A nulidade decorrente da falta de especificação dos fundamentos de facto e de direito a que se reporta a invocada al. b) do preceito em referência sanciona, conforme é sabido, a violação do dever de fundamentação genericamente consagrado no artigo 154.º do CPC (vide n.º 1).
O dever de fundamentação das decisões corresponde a uma exigência constitucional (cfr. art.º 205.º, n.º 1, da CRP) e, sendo um instrumento legitimador da própria decisão – quanto mais persuasivo for o seu discurso, mais facilmente será convencido o seu destinatário a acatar o respectivo conteúdo –, constitui ainda garantia da efectividade do direito ao recurso. Todavia, conforme sem divergência conhecida vem sendo entendido, só a absoluta, que não a deficiente ou pouco persuasiva fundamentação, recai na previsão legal. Assim, para que se verifique o vício da falta de fundamentação, exige a lei que tenham sido de todo omitidas as razões, de facto e/ou de direito, que conduziram à prolação daquela concreta decisão. O que não se verifica na sentença impugnada.

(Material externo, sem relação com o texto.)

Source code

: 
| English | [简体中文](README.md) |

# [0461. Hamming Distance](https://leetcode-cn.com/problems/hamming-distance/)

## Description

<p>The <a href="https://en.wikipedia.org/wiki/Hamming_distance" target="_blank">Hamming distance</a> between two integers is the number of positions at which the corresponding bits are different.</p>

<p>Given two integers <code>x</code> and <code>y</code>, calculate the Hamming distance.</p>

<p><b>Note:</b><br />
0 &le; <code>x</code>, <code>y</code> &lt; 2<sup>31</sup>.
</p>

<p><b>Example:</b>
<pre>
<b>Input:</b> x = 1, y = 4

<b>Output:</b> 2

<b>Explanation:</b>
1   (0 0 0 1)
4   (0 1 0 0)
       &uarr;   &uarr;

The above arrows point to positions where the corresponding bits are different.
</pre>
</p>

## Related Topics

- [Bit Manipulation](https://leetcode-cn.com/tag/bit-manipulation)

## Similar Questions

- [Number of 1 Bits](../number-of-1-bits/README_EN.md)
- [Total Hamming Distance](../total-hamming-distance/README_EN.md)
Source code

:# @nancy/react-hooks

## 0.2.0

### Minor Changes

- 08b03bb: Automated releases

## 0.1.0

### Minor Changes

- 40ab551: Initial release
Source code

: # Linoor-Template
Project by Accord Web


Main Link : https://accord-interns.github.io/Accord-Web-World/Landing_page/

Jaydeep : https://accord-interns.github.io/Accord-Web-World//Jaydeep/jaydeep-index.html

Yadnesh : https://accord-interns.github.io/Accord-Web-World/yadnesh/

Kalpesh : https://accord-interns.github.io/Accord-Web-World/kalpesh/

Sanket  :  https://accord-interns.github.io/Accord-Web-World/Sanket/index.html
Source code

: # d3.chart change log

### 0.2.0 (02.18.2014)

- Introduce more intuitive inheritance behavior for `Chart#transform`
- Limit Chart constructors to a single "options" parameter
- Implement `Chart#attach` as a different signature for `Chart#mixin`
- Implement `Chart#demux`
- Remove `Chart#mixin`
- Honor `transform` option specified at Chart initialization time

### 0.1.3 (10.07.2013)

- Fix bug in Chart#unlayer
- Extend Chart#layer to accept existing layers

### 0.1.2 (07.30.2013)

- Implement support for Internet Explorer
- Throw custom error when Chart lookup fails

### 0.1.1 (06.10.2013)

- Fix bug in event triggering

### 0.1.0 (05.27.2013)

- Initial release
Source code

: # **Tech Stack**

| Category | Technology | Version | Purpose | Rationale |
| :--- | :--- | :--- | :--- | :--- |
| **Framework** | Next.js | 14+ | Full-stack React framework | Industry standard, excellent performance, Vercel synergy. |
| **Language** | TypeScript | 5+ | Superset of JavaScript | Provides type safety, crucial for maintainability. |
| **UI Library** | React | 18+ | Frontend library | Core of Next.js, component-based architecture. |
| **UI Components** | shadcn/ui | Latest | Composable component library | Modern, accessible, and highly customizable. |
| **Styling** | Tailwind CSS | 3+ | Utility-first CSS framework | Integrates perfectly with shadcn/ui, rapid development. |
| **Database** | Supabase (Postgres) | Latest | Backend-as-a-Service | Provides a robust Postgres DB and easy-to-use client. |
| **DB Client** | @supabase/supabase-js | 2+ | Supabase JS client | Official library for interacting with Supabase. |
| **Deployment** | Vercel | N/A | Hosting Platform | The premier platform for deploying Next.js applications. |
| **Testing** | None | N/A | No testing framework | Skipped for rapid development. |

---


Com efeito, e tal como se verifica da mera leitura da decisão recorrida, foram elencados os factos provados e não provados, bem como os fundamentos jurídicos, tendo-se considerado no caso que a materialidade da factualidade apurada não permitia a caracterização da actuação dos recorrentes como posse mas antes como mera detenção, atento o disposto nos art.ºs 1251.º e 1253.º do CC, acrescentando-se ainda que sempre eventual posse por aqueles exercida cederia perante a prova de que era a Ré a titular do direito, o que conduziu à improcedência da pretensão formulada.

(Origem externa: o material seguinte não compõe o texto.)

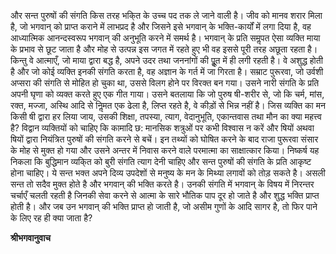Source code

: और सन्त पुरुषों की संगति किस तरह भकि्त के उच्च पद तक ले जाने वाली है। जीव को मानव शरार मिला है, जो भगवान् को प्राप्त कराने में लाभप्रद है और जिसने इसे भगवान् के भक्ति-कार्यों में लगा दिया है, वह आध्यात्मिक आनन्दस्वरूप भगवान् की अनुभूति करने में समर्थ है। भगवान् के प्रति समॢपत ऐसा व्यक्ति माया के प्रभाव से छूट जाता है और मोह से उत्पन्न इस जगत में रहते हुए भी वह इससे पूरी तरह अछूता रहता है। किन्तु वे आत्माएँ, जो माया द्वारा बद्ध है, अपने उदर तथा जननांगों की पूॢत में ही लगी रहती है। वे अशुद्ध होती है और जो कोई व्यक्ति इनकी संगति करता है, वह अज्ञान के गर्त में जा गिरता है। सम्राट पुरूरवा, जो उर्वशी अप्सरा की संगति से मोहित हो चुका था, उससे विलग होने पर विरक्त बन गया। उसने नारी संगति के प्रति अपनी घृणा को व्यक्त करते हुए एक गीत गाया। उसने बतलाया कि जो पुरुष षी-शरीर से, जो कि चर्म, मांस, रक्त, मज्जा, अस्थि आदि से निॢमत एक ढेला है, लिप्त रहते है, वे कीड़ों से भिन्न नहीं है। जिस व्यक्ति का मन किसी षी द्वारा हर लिया जाय, उसकी शिक्षा, तपस्या, त्याग, वेदानुभूति, एकान्तवास तथा मौन का क्या महत्त्व है? विद्वान व्यक्तियों को चाहिए कि कामादि छ: मानसिक शत्रुओं पर कभी विश्वास न करें और षियों अथवा षियों द्वारा नियंत्रित पुरुषों की संगति करने से बचें। इन तथ्यों को घोषित करने के बाद राजा पुरूरवा संसार के मोह से मुक्त हो गया और उसने अन्तर में निवास करने वाले परमात्मा का साक्षात्कार किया। निष्कर्ष यह निकला कि बुद्धिमान व्यकि्त को बुरी संगति त्याग देनी चाहिए और सन्त पुरुषों की संगति के प्रति आकृष्ट होना चाहिए। ये सन्त भक्त अपने दिव्य उपदेशों से मनुष्य के मन के मिथ्या लगावों को तोड़ सकते है। असली सन्त तो सदैव मुक्त होते है और भगवान् की भक्ति करते है। उनकी संगति में भगवान् के विषय में निरन्तर चर्चाएँ चलती रहती है जिनकी सेवा करने से आत्मा के सारे भौतिक पाप दूर हो जाते है और शुद्ध भक्ति प्राप्त होती है। और जब उन भगवान् की भक्ति प्राप्त हो जाती है, जो असीम गुणों के आदि सागर है, तो फिर पाने के लिए रह ही क्या जाता है?  

**श्रीभगवानुवाच**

Os recorrentes discordam, como é seu direito, da decisão, mas não se verifica o imputado vício.
Ocorre ainda esclarecer que eventuais deficiências de fundamentação da decisão proferida quanto aos factos que, no dizer dos recorrentes, se verifica igualmente -tendo-se a Sr.ª juíza, nas suas palavras, limitado a reproduzir por súmula alguns dos depoimentos e testemunhos produzidos, sem apreciação crítica da prova-, podendo dar lugar à sua anulação parcial quando e se estiver em causa facto essencial nos termos prevenidos na al. d) do n.º 2 do art.º 662.º do CPC, não integra as causas de nulidade da sentença taxativamente previstas nas diversas alíneas do n.º 1 do antes citado art.º 615.º do mesmo diploma legal. Não é, contudo, o caso dos autos, encontrando-se a decisão proferida sobre os factos suficientemente fundamentada, nela se dando conta das razões pelas quais a testemunha (…), para dar um exemplo, não mereceu credibilidade ao julgador.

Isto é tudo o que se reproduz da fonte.